* [HOW TO COMPLETE THIS TASK]
Write out again, exactly, the lines below starting at the one with "- The STAPI" and ending at the one with "- The base URL".

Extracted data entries
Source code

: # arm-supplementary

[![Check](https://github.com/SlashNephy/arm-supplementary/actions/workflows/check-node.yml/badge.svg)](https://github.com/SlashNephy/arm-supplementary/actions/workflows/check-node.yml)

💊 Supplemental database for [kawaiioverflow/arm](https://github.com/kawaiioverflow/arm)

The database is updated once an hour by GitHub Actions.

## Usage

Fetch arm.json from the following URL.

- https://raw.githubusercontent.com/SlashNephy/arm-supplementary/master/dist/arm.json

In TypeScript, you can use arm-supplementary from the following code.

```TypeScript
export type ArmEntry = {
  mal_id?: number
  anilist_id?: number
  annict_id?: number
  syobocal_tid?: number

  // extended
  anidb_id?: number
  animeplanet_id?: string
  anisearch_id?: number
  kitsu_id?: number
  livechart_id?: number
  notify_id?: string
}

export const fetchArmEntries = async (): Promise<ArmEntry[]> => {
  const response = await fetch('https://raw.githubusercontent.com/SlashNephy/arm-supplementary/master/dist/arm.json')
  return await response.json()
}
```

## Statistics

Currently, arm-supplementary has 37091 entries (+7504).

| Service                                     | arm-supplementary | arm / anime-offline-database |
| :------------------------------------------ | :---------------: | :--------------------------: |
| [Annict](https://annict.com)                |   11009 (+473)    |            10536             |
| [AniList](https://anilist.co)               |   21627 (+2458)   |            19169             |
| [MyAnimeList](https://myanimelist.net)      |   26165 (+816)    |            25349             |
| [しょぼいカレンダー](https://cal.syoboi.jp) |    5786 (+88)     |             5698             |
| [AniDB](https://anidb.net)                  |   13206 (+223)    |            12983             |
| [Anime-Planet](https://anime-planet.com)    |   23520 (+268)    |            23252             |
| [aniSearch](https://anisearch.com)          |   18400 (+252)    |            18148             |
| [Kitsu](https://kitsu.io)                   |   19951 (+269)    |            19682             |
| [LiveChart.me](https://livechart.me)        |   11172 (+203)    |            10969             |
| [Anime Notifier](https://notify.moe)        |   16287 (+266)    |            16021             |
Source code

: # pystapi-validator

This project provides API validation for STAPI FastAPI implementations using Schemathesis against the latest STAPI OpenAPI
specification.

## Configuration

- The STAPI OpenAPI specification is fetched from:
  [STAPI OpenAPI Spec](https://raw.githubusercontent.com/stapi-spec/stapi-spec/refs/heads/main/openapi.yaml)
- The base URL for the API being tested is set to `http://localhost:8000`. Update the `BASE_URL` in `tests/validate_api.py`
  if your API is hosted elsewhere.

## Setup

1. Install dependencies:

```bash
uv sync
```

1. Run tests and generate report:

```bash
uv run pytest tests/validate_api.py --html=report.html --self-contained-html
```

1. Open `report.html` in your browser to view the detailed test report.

* [YOUR RESPONSE]
- The STAPI OpenAPI specification is fetched from:
  [STAPI OpenAPI Spec](https://raw.githubusercontent.com/stapi-spec/stapi-spec/refs/heads/main/openapi.yaml)
- The base URL for the API being tested is set to `http://localhost:8000`. Update the `BASE_URL` in `tests/validate_api.py`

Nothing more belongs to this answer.